Critical questions for legal firms – and their security teams
If you run any organisation large or small today, the best way to test your cybersecurity function is simply to ask, “are we 100% secure against a ransomware attack crippling the business?”. The answer will, in almost all cases, be “no” and that is where all real conversations about cybersecurity should start.
In that discussion, ransomware is simply a placeholder for any type of attack that can disable critical business processes to the extent that the enterprise is materially affected. And to answer the question, the enterprise has to do a lot more than give the task to the CISO and rely on a security stack that focuses on specific threats without reference to enterprise risk.
Risk prioritisation requires a complete understanding of the minimum viable business, the processes and assets (end-to-end) which that business would need to run, and then an analysis of the IT systems and vulnerabilities implicated.
That requires the business, the CRO, IT and operational risk staff, the business continuity team, the cybersecurity team and senior management all to co-operate actively to put together a true picture of what the firm really is – in terms of the businesses, people and processes that cannot be lost. In all likelihood, this analysis has never been done before, and the pace of technical change probably means that figuring out the technology aspects will never have been done either. Does anyone know every single element in a particular business process? If not, then no security team will be able to secure it.
So, is anyone really doing this outside those forced to by regulation? If not, do they understand the risk they are taking? How do they think about cybersecurity risk and how do they prioritise resources to mitigate it?
The ransomware question prompts dozens of others and not around resilience.
- Are you securing your firm — or just your IT department?
- If your firm had to publish its cyber hygiene metrics alongside its financials, what would clients think?
- Would your partners rather pay off attackers in silence than admit a breach to clients? Have they?
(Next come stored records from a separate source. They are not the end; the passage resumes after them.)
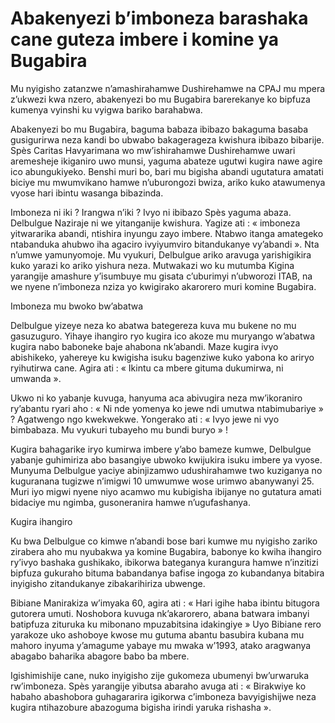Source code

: # Abakenyezi b’imboneza barashaka cane guteza imbere i komine ya Bugabira

Mu nyigisho zatanzwe n’amashirahamwe Dushirehamwe na CPAJ mu mpera z’ukwezi kwa nzero, abakenyezi bo mu Bugabira barerekanye ko bipfuza kumenya vyinshi ku vyigwa bariko barahabwa.

Abakenyezi bo mu Bugabira, baguma babaza ibibazo bakaguma basaba gusigurirwa neza kandi bo ubwabo bakagerageza kwishura ibibazo bibarije. Spès Caritas Havyarimana wo mw’ishirahamwe Dushirehamwe uwari aremesheje ikiganiro uwo munsi, yaguma abateze ugutwi kugira nawe agire ico abungukiyeko. Benshi muri bo, bari mu bigisha abandi ugutatura amatati biciye mu mwumvikano hamwe n’uburongozi bwiza, ariko kuko atawumenya vyose hari ibintu wasanga bibazinda.

Imboneza ni iki ? Irangwa n’iki ? Ivyo ni ibibazo Spès yaguma abaza. Delbulgue Naziraje ni we yitanganije kwishura. Yagize ati : « imboneza yitwararika abandi, ntishira inyungu zayo imbere. Ntabwo itanga amategeko ntabanduka ahubwo iha agaciro ivyiyumviro bitandukanye vy’abandi ». Nta n’umwe yamunyomoje. Mu vyukuri, Delbulgue ariko aravuga yarishigikira kuko yarazi ko ariko yishura neza. Mutwakazi wo ku mutumba Kigina yarangije amashure y’isumbuye mu gisata c’uburimyi n’ubworozi ITAB, na we nyene n’imboneza nziza yo kwigirako akarorero muri komine Bugabira.

Imboneza mu bwoko bw’abatwa

Delbulgue yizeye neza ko abatwa bategereza kuva mu bukene no mu gasuzuguro. Yihaye ihangiro ryo kugira ico akoze mu muryango w’abatwa kugira nabo baboneke baje ahabona nk’abandi. Maze kugira ivyo abishikeko, yahereye ku kwigisha isuku bagenziwe kuko yabona ko ariryo ryihutirwa cane. Agira ati : « Ikintu ca mbere gituma dukumirwa, ni umwanda ».

Ukwo ni ko yabanje kuvuga, hanyuma aca abivugira neza mw’ikoraniro ry’abantu ryari aho : « Ni nde yomenya ko jewe ndi umutwa ntabimubariye » ? Agatwengo ngo kwekwekwe. Yongerako ati : « Ivyo jewe ni vyo bimbabaza. Mu vyukuri tubayeho mu bundi buryo » !

Kugira bahagarike iryo kumirwa imbere y’abo bameze kumwe, Delbulgue yabanje guhimiriza abo basangiye ubwoko kwijukira isuku imbere ya vyose. Munyuma Delbulgue yaciye abinjizamwo udushirahamwe two kuziganya no kuguranana tugizwe n’imigwi 10 umwumwe wose urimwo abanywanyi 25. Muri iyo migwi nyene niyo acamwo mu kubigisha ibijanye no gutatura amati bidaciye mu ngimba, gusoneranira hamwe n’ugufashanya.

Kugira ihangiro

Ku bwa Delbulgue co kimwe n’abandi bose bari kumwe mu nyigisho zariko zirabera aho mu nyubakwa ya komine Bugabira, babonye ko kwiha ihangiro ry’ivyo bashaka gushikako, ibikorwa bateganya kurangura hamwe n’inzitizi bipfuza gukuraho bituma babandanya bafise ingoga zo kubandanya bitabira inyigisho zitandukanye zibakarihiriza ubwenge.

Bibiane Manirakiza w’imyaka 60, agira ati : « Hari igihe haba ibintu bitugora gutorera umuti. Noshobora kuvuga nk’akarorero, abana batwara imbanyi batipfuza zituruka ku mibonano mpuzabitsina idakingiye » Uyo Bibiane rero yarakoze uko ashoboye kwose mu gutuma abantu basubira kubana mu mahoro inyuma y’amagume yabaye mu mwaka w’1993, atako aragwanya abagabo baharika abagore babo ba mbere.

Igishimishije cane, nuko inyigisho zije gukomeza ubumenyi bw’urwaruka rw’imboneza. Spès yarangije yibutsa abaraho avuga ati : « Birakwiye ko habaho abashobora guhagararira igikorwa c’imboneza bavyigishijwe neza kugira ntihazobure abazoguma bigisha irindi yaruka rishasha ».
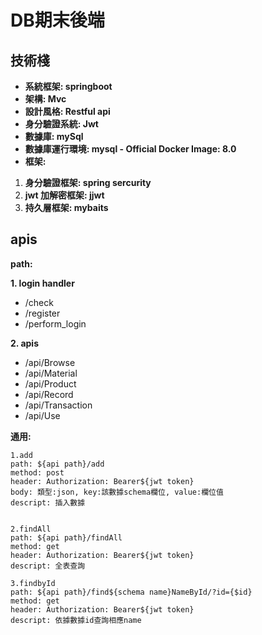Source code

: # DB期末後端

## 技術棧

* **系統框架: springboot**
* **架構: Mvc**
* **設計風格: Restful api**
* **身分驗證系統: Jwt**
* **數據庫: mySql**
* **數據庫運行環境: mysql - Official Docker Image: 8.0**
* **框架:**
1. **身分驗證框架: spring sercurity**
2. **jwt 加解密框架: jjwt**
3. **持久層框架: mybaits**

## apis
**path:**

**1. login handler**
* /check
* /register
* /perform_login

**2. apis**
* /api/Browse
* /api/Material 
* /api/Product 
* /api/Record 
* /api/Transaction 
* /api/Use 

**通用:**

    1.add
    path: ${api path}/add
    method: post
    header: Authorization: Bearer${jwt token}
    body: 類型:json, key:該數據schema欄位, value:欄位值
    descript: 插入數據
    
    
    2.findAll
    path: ${api path}/findAll
    method: get
    header: Authorization: Bearer${jwt token}
    descript: 全表查詢
    
    3.findbyId
    path: ${api path}/find${schema name}NameById/?id={$id}
    method: get
    header: Authorization: Bearer${jwt token}
    descript: 依據數據id查詢相應name
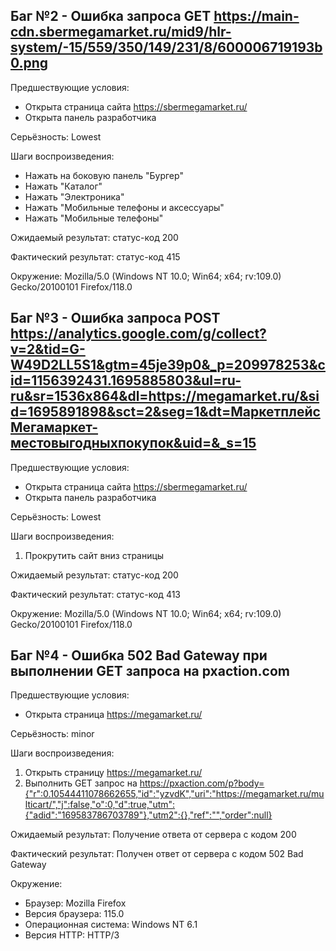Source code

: ## Баг №2 - Ошибка запроса GET https://main-cdn.sbermegamarket.ru/mid9/hlr-system/-15/559/350/149/231/8/600006719193b0.png  

Предшествующие условия:

- Открыта страница сайта https://sbermegamarket.ru/     
- Открыта панель разработчика   

Серьёзность:  Lowest

Шаги воспроизведения:   

- Нажать на боковую панель "Бургер"  
- Нажать "Каталог"  
- Нажать "Электроника"  
- Нажать "Мобильные телефоны и аксессуары"  
- Нажать "Мобильные телефоны"  

Ожидаемый результат: статус-код 200     

Фактический результат: статус-код 415  

Окружение: Mozilla/5.0 (Windows NT 10.0; Win64; x64; rv:109.0) Gecko/20100101 Firefox/118.0    

## Баг №3 - Ошибка запроса POST https://analytics.google.com/g/collect?v=2&tid=G-W49D2LL5S1&gtm=45je39p0&_p=209978253&cid=1156392431.1695885803&ul=ru-ru&sr=1536x864&dl=https://megamarket.ru/&sid=1695891898&sct=2&seg=1&dt=МаркетплейсМегамаркет-местовыгодныхпокупок&uid=&_s=15  

Предшествующие условия:    

- Открыта страница сайта https://sbermegamarket.ru/      
- Открыта панель разработчика 

Серьёзность: Lowest    

Шаги воспроизведения:   

1. Прокрутить сайт вниз страницы    

Ожидаемый результат: статус-код 200    

Фактический результат: статус-код 413  

Окружение: Mozilla/5.0 (Windows NT 10.0; Win64; x64; rv:109.0) Gecko/20100101 Firefox/118.0   

## Баг №4 - Ошибка 502 Bad Gateway при выполнении GET запроса на pxaction.com

Предшествующие условия:

- Открыта страница https://megamarket.ru/

Серьёзность: minor

Шаги воспроизведения:

1. Открыть страницу https://megamarket.ru/
2. Выполнить GET запрос на https://pxaction.com/p?body={"r":0.10544411078662655,"id":"yzvdK","uri":"https://megamarket.ru/multicart/","j":false,"o":0,"d":true,"utm":{"adid":"169583786703789"},"utm2":{},"ref":"","order":null}

Ожидаемый результат: Получение ответа от сервера с кодом 200

Фактический результат: Получен ответ от сервера с кодом 502 Bad Gateway

Окружение: 

- Браузер: Mozilla Firefox
- Версия браузера: 115.0
- Операционная система: Windows NT 6.1
- Версия HTTP: HTTP/3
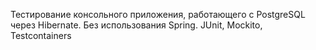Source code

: Тестирование консольного приложения, работающего
с PostgreSQL через Hibernate. Без использования Spring.
JUnit, Mockito, Testcontainers
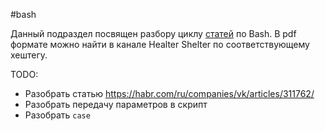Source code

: #bash

Данный подраздел посвящен разбору циклу
[статей](https://habr.com/ru/companies/ruvds/articles/325522/) по Bash. В pdf
формате можно найти в канале Healter Shelter по соответствующему хештегу.

TODO:

* Разобрать статью https://habr.com/ru/companies/vk/articles/311762/
* Разобрать передачу параметров в скрипт
* Разобрать ``case``
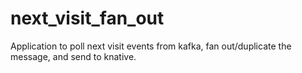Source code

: # next_visit_fan_out

Application to poll next visit events from kafka, fan out/duplicate the message, and send to knative.
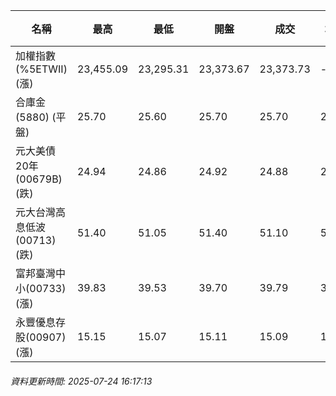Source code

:| 名稱 | 最高 | 最低 | 開盤 | 成交 | 均價 | 成交金額(億) | 昨收 | 漲跌幅 | 漲跌 | 總量 | 昨量 | 振幅 |
| -------- | -------- | -------- | -------- |-------- | -------- | -------- |-------- |-------- |-------- | -------- | -------- |-------- |
|加權指數(%5ETWII) (漲)|23,455.09|23,295.31|23,373.67|23,373.73|-|3,413.39|23,318.67|0.24%|55.06|6,253,171|0|0.69%|
|合庫金(5880) (平盤)|25.70|25.60|25.70|25.70|25.67|1.08|25.70|0.00%|0.00|4,222|8,099|0.39%|
|元大美債20年(00679B) (跌)|24.94|24.86|24.92|24.88|24.90|6.14|24.96|0.32%|0.08|24,658|29,001|0.32%|
|元大台灣高息低波(00713) (跌)|51.40|51.05|51.40|51.10|51.19|4.44|51.25|0.29%|0.15|8,673|6,877|0.68%|
|富邦臺灣中小(00733) (漲)|39.83|39.53|39.70|39.79|39.73|0.165|39.50|0.73%|0.29|415|717|0.76%|
|永豐優息存股(00907) (漲)|15.15|15.07|15.11|15.09|15.10|0.261|15.08|0.07%|0.01|1,729|2,455|0.53%|
###### 資料更新時間: 2025-07-24 16:17:13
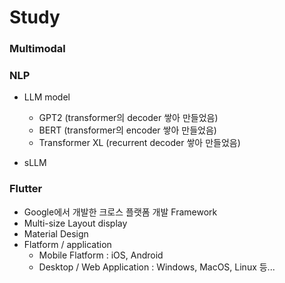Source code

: # Study

### Multimodal


### NLP
- LLM model
  - GPT2 (transformer의 decoder 쌓아 만들었음)
  - BERT (transformer의 encoder 쌓아 만들었음)
  - Transformer XL (recurrent decoder 쌓아 만들었음)

- sLLM

### Flutter
  - Google에서 개발한 크로스 플랫폼 개발 Framework
  - Multi-size Layout display
  - Material Design
  - Flatform / application
    - Mobile Flatform : iOS, Android
    - Desktop / Web Application : Windows, MacOS, Linux 등...

###
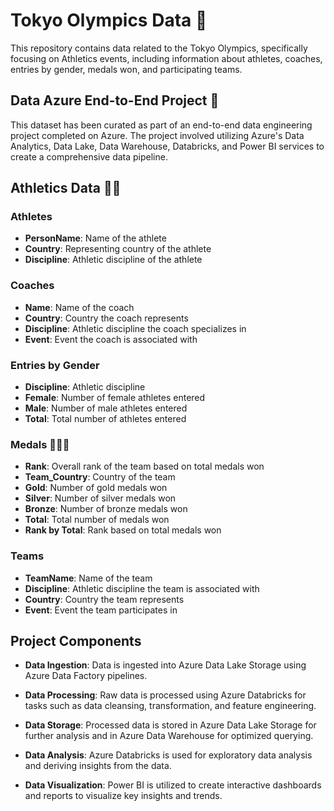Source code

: 


# Tokyo Olympics Data 🏅








This repository contains data related to the Tokyo Olympics, specifically focusing on Athletics events, including information about athletes, coaches, entries by gender, medals won, and participating teams.

## Data Azure End-to-End Project 🚀

This dataset has been curated as part of an end-to-end data engineering project completed on Azure. The project involved utilizing Azure's Data Analytics, Data Lake, Data Warehouse, Databricks, and Power BI services to create a comprehensive data pipeline.

## Athletics Data 🏃‍♂️

### Athletes
- **PersonName**: Name of the athlete
- **Country**: Representing country of the athlete
- **Discipline**: Athletic discipline of the athlete

### Coaches
- **Name**: Name of the coach
- **Country**: Country the coach represents
- **Discipline**: Athletic discipline the coach specializes in
- **Event**: Event the coach is associated with

### Entries by Gender
- **Discipline**: Athletic discipline
- **Female**: Number of female athletes entered
- **Male**: Number of male athletes entered
- **Total**: Total number of athletes entered

### Medals 🥇🥈🥉
- **Rank**: Overall rank of the team based on total medals won
- **Team_Country**: Country of the team
- **Gold**: Number of gold medals won
- **Silver**: Number of silver medals won
- **Bronze**: Number of bronze medals won
- **Total**: Total number of medals won
- **Rank by Total**: Rank based on total medals won

### Teams
- **TeamName**: Name of the team
- **Discipline**: Athletic discipline the team is associated with
- **Country**: Country the team represents
- **Event**: Event the team participates in

## Project Components

- **Data Ingestion**: Data is ingested into Azure Data Lake Storage using Azure Data Factory pipelines.
   
- **Data Processing**: Raw data is processed using Azure Databricks for tasks such as data cleansing, transformation, and feature engineering.

- **Data Storage**: Processed data is stored in Azure Data Lake Storage for further analysis and in Azure Data Warehouse for optimized querying.

- **Data Analysis**: Azure Databricks is used for exploratory data analysis and deriving insights from the data.

- **Data Visualization**: Power BI is utilized to create interactive dashboards and reports to visualize key insights and trends.

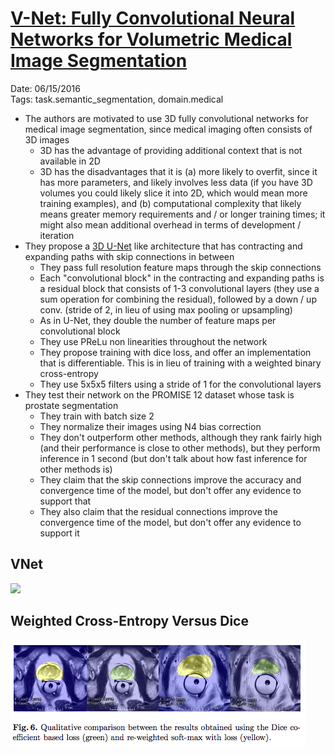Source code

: # [V-Net: Fully Convolutional Neural Networks for Volumetric Medical Image Segmentation](https://arxiv.org/abs/1606.04797)

Date: 06/15/2016  
Tags: task.semantic_segmentation, domain.medical

- The authors are motivated to use 3D fully convolutional networks for medical image segmentation, since medical imaging often consists of 3D images
    - 3D has the advantage of providing additional context that is not available in 2D
    - 3D has the disadvantages that it is (a) more likely to overfit, since it has more parameters, and likely involves less data (if you have 3D volumes you could likely slice it into 2D, which would mean more training examples), and (b) computational complexity that likely means greater memory requirements and / or longer training times; it might also mean additional overhead in terms of development / iteration
- They propose a [3D U-Net]() like architecture that has contracting and expanding paths with skip connections in between
    - They pass full resolution feature maps through the skip connections
    - Each "convolutional block" in the contracting and expanding paths is a residual block that consists of 1-3 convolutional layers (they use a sum operation for combining the residual), followed by a down / up conv. (stride of 2, in lieu of using max pooling or upsampling)
    - As in U-Net, they double the number of feature maps per convolutional block
    - They use PReLu non linearities throughout the network
    - They propose training with dice loss, and offer an implementation that is differentiable. This is in lieu of training with a weighted binary cross-entropy
    - They use 5x5x5 filters using a stride of 1 for the convolutional layers
- They test their network on the PROMISE 12 dataset whose task is prostate segmentation
    - They train with batch size 2
    - They normalize their images using N4 bias correction
    - They don't outperform other methods, although they rank fairly high (and their performance is close to other methods), but they perform inference in 1 second (but don't talk about how fast inference for other methods is)
    - They claim that the skip connections improve the accuracy and convergence time of the model, but don't offer any evidence to support that
    - They also claim that the residual connections improve the convergence time of the model, but don't offer any evidence to support it


## VNet

![](./images/vnet_architecture)

## Weighted Cross-Entropy Versus Dice

![](./images/vnet_results.png)
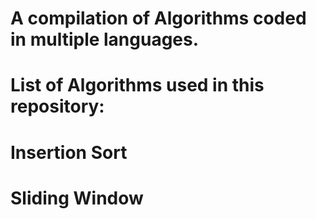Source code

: # A compilation of Algorithms coded in multiple languages.





# List of Algorithms used in this repository:

# Insertion Sort
# Sliding Window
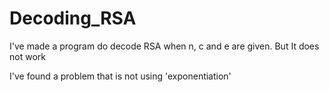 # Decoding_RSA

I've made a program do decode RSA when n, c and e are given.
But It does not work

I've found a problem that is not using 'exponentiation'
- How many nation-states already have a copy of your clients’ privileged information?
- Does your CISO have the authority to say “no” to a managing partner — and survive the day?
- When a breach comes, will clients sue your attackers — or sue you?
- If regulators demanded impact tolerances for law firms tomorrow, would you know what they meant, and could you produce them?
- Which is the greater insider threat: your employees, or your contractors?
- Why do firms with the world’s highest hourly billing rates still plead poverty on cybersecurity spend?
All of this boils down to moving away from vulnerability management, or securing the network, or securing the cloud, or securing applications. Dividing the enterprise up by its technologies is how a technologist would secure it. But as they themselves admit, technologists (and CISOs) struggle to articulate the business case for security spend.
They blame management’s lack of understanding of complex IT and the uncertainties of security. But managements are used to complexity and uncertainty – that’s literally the business. So, the real problem is security teams not talking about risk, about material exposures in terms of the business. Only by focusing on critical business processes and true resilience can security free itself from the impossible task of security as it is currently managed.